I don’t know what it is about the taste of peanut butter, but it has an almost Proustian effect on me.
As a child, I rejected every other sandwich filling for my school lunchbox. In fact, I rejected sandwiches most of the time - they were dull in taste and vomit-inducing in texture, the opposite of everything I wanted and believed food to be. So for most of primary school, my usual lunch was a bag of carrot sticks and peanut butter on crackers. Peanut butter became a familiar, quotidian taste and I found it far from exciting. Once I was old enough to make my own lunch for school, peanut butter was off the menu. I’d had enough to last a lifetime, or so I thought.
But as an adult, I’ve found tasting peanut butter again quite ambrosial. I love it on apple slices, on toast, in stir-fries, in smoothies or even by the spoonful.

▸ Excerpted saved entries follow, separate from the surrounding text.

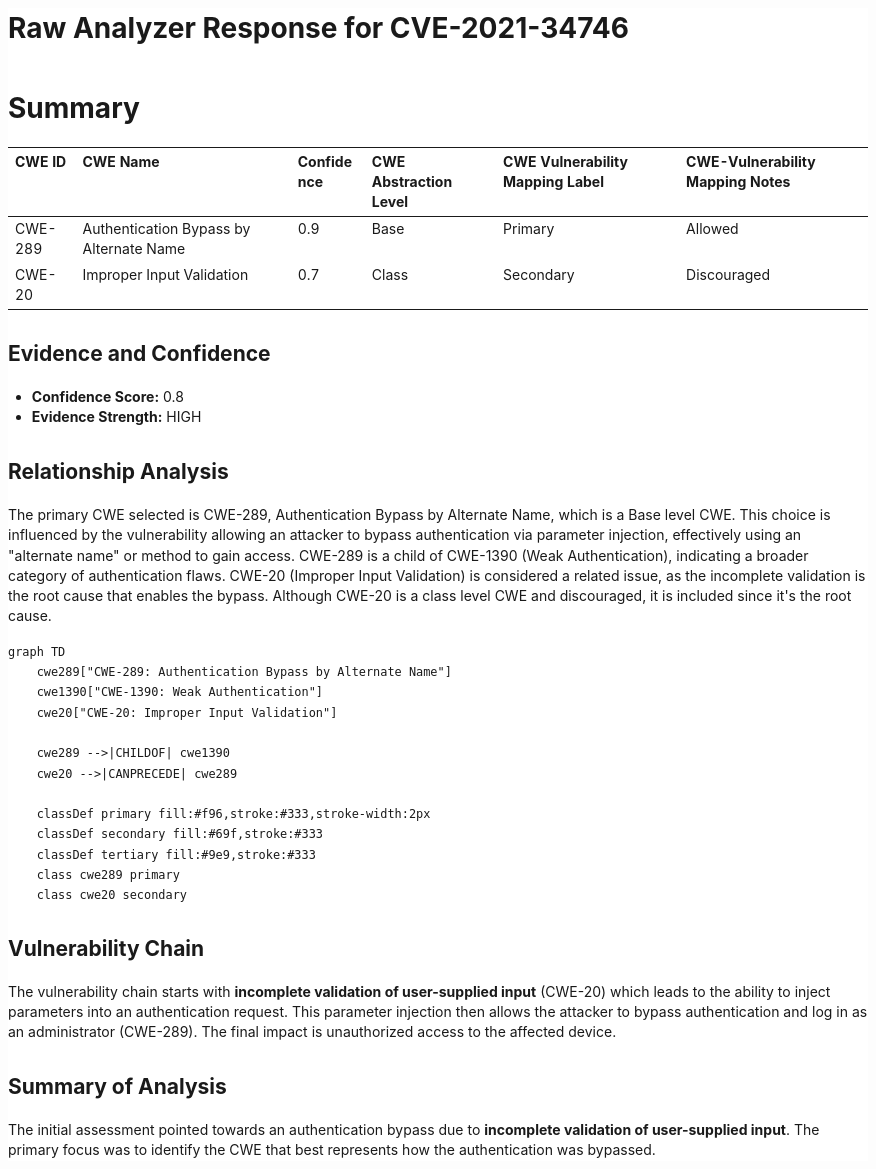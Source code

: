 # Raw Analyzer Response for CVE-2021-34746

# Summary
| CWE ID   | CWE Name                                                                 | Confidence | CWE Abstraction Level | CWE Vulnerability Mapping Label | CWE-Vulnerability Mapping Notes |
| :------- | :----------------------------------------------------------------------- | :--------- | :-------------------- | :------------------------------ | :------------------------------ |
| CWE-289  | Authentication Bypass by Alternate Name                                 | 0.9        | Base                  | Primary                         | Allowed                       |
| CWE-20   | Improper Input Validation                                                | 0.7        | Class                 | Secondary                       | Discouraged                   |

## Evidence and Confidence

*   **Confidence Score:** 0.8
*   **Evidence Strength:** HIGH

## Relationship Analysis
The primary CWE selected is CWE-289, Authentication Bypass by Alternate Name, which is a Base level CWE. This choice is influenced by the vulnerability allowing an attacker to bypass authentication via parameter injection, effectively using an "alternate name" or method to gain access. CWE-289 is a child of CWE-1390 (Weak Authentication), indicating a broader category of authentication flaws. CWE-20 (Improper Input Validation) is considered a related issue, as the incomplete validation is the root cause that enables the bypass. Although CWE-20 is a class level CWE and discouraged, it is included since it's the root cause.

```mermaid
graph TD
    cwe289["CWE-289: Authentication Bypass by Alternate Name"]
    cwe1390["CWE-1390: Weak Authentication"]
    cwe20["CWE-20: Improper Input Validation"]
    
    cwe289 -->|CHILDOF| cwe1390
    cwe20 -->|CANPRECEDE| cwe289
    
    classDef primary fill:#f96,stroke:#333,stroke-width:2px
    classDef secondary fill:#69f,stroke:#333
    classDef tertiary fill:#9e9,stroke:#333
    class cwe289 primary
    class cwe20 secondary
```

## Vulnerability Chain
The vulnerability chain starts with **incomplete validation of user-supplied input** (CWE-20) which leads to the ability to inject parameters into an authentication request. This parameter injection then allows the attacker to bypass authentication and log in as an administrator (CWE-289). The final impact is unauthorized access to the affected device.

## Summary of Analysis
The initial assessment pointed towards an authentication bypass due to **incomplete validation of user-supplied input**. The primary focus was to identify the CWE that best represents how the authentication was bypassed.

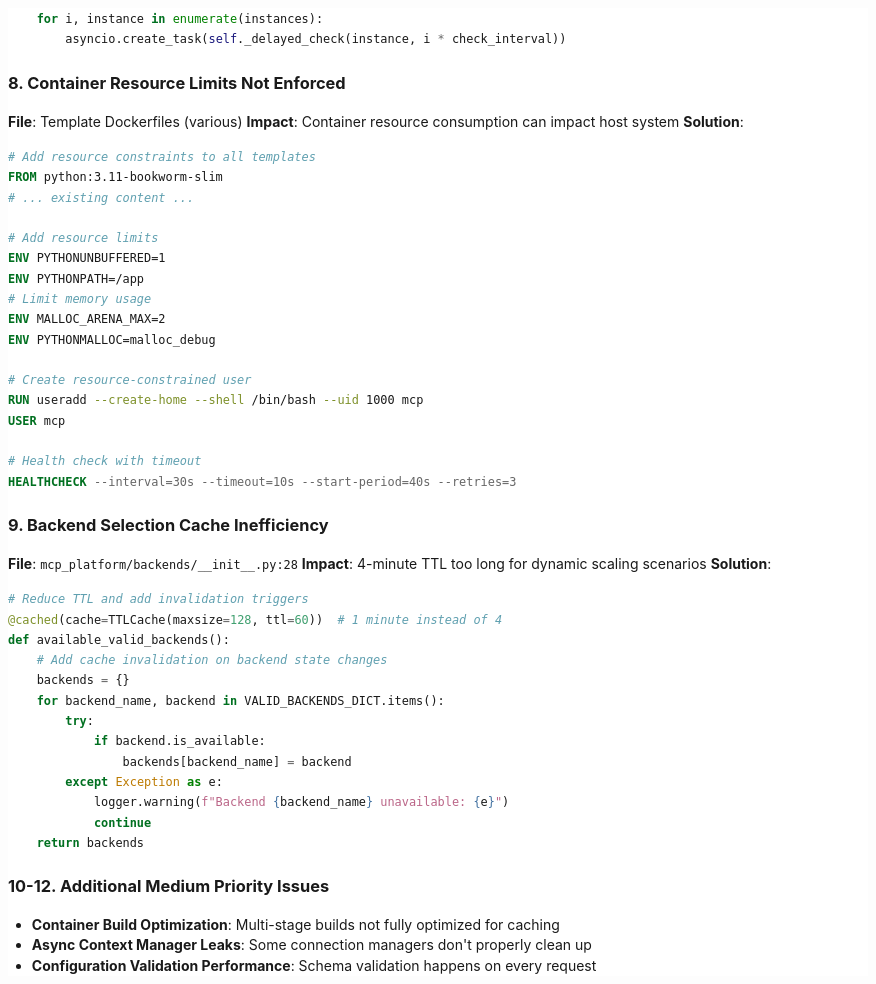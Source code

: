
 ```python
    for i, instance in enumerate(instances):
        asyncio.create_task(self._delayed_check(instance, i * check_interval))
```

### 8. Container Resource Limits Not Enforced
**File**: Template Dockerfiles (various)
**Impact**: Container resource consumption can impact host system
**Solution**:
```dockerfile
# Add resource constraints to all templates
FROM python:3.11-bookworm-slim
# ... existing content ...

# Add resource limits
ENV PYTHONUNBUFFERED=1
ENV PYTHONPATH=/app
# Limit memory usage
ENV MALLOC_ARENA_MAX=2
ENV PYTHONMALLOC=malloc_debug

# Create resource-constrained user
RUN useradd --create-home --shell /bin/bash --uid 1000 mcp
USER mcp

# Health check with timeout
HEALTHCHECK --interval=30s --timeout=10s --start-period=40s --retries=3
```

### 9. Backend Selection Cache Inefficiency
**File**: `mcp_platform/backends/__init__.py:28`
**Impact**: 4-minute TTL too long for dynamic scaling scenarios
**Solution**:
```python
# Reduce TTL and add invalidation triggers
@cached(cache=TTLCache(maxsize=128, ttl=60))  # 1 minute instead of 4
def available_valid_backends():
    # Add cache invalidation on backend state changes
    backends = {}
    for backend_name, backend in VALID_BACKENDS_DICT.items():
        try:
            if backend.is_available:
                backends[backend_name] = backend
        except Exception as e:
            logger.warning(f"Backend {backend_name} unavailable: {e}")
            continue
    return backends
```

### 10-12. Additional Medium Priority Issues
- **Container Build Optimization**: Multi-stage builds not fully optimized for caching
- **Async Context Manager Leaks**: Some connection managers don't properly clean up
- **Configuration Validation Performance**: Schema validation happens on every request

Peanut butter also makes a divine and, with the addition of a sprinkle of sea salt, very adult biscuit. But the method is so simple a child could make them (with a little supervision). I find making biscuits such a faff that I was determined to make these in one bowl/pan. Success.
Be warned, these are incredibly addictive.
Peanut butter cookies with chocolate chips and sea salt
150g smooth peanut butter (I like Bega Just Nuts or Pic)
125g unsalted butter
65g rice malt syrup
125g brown sugar
Splash of vanilla extract
100g dessicated coconut
270g plain flour
1/2 teaspoon bicarb soda
120g dark chocolate chips
Sea salt flakes, for sprinkling
Preheat oven to 180 C (fan-forced). Line two baking trays with baking paper.
Place the peanut butter, butter and rice malt syrup in a large saucepan (you will use this to make the whole mixture, so make sure it’s a big saucepan) over low heat. Stir occasionally until just melted. Turn off heat.
Add the brown sugar, egg and vanilla, and beat well until combined.
Add the coconut, flour and bicarb soda and stir to combine.
FInally, add the chocolate chips and stir until evenly distributed through the mixture.
Using a teaspoon and your hands, roll into balls of a size to your liking (just be consistent!) and place evenly spaced on the trays. Once all the mixture is used, use a fork to flatten the dough balls slightly.
Sprinkle the tops with a little sea salt (only a little - we’re not going for a hundreds and thousands look! Just a flake will do. Be restrained and judicious here). You could also put a few more choc chips on top (as I did).
Bake in the oven for roughly 8 minutes or until the biscuits are golden brown. For goodness sake set a timer, otherwise you’ll pull a groin muscle running to the oven to rescue them.
Allow to cool slightly on the trays, then transfer to a rack to cool completely. You can eat them warm(ish) but I think they’re at their best cool. They are “crisp yet fluffy”, as Tom described them.
Perfect with a cup of tea or (I imagine) crumbled over some vanilla ice cream.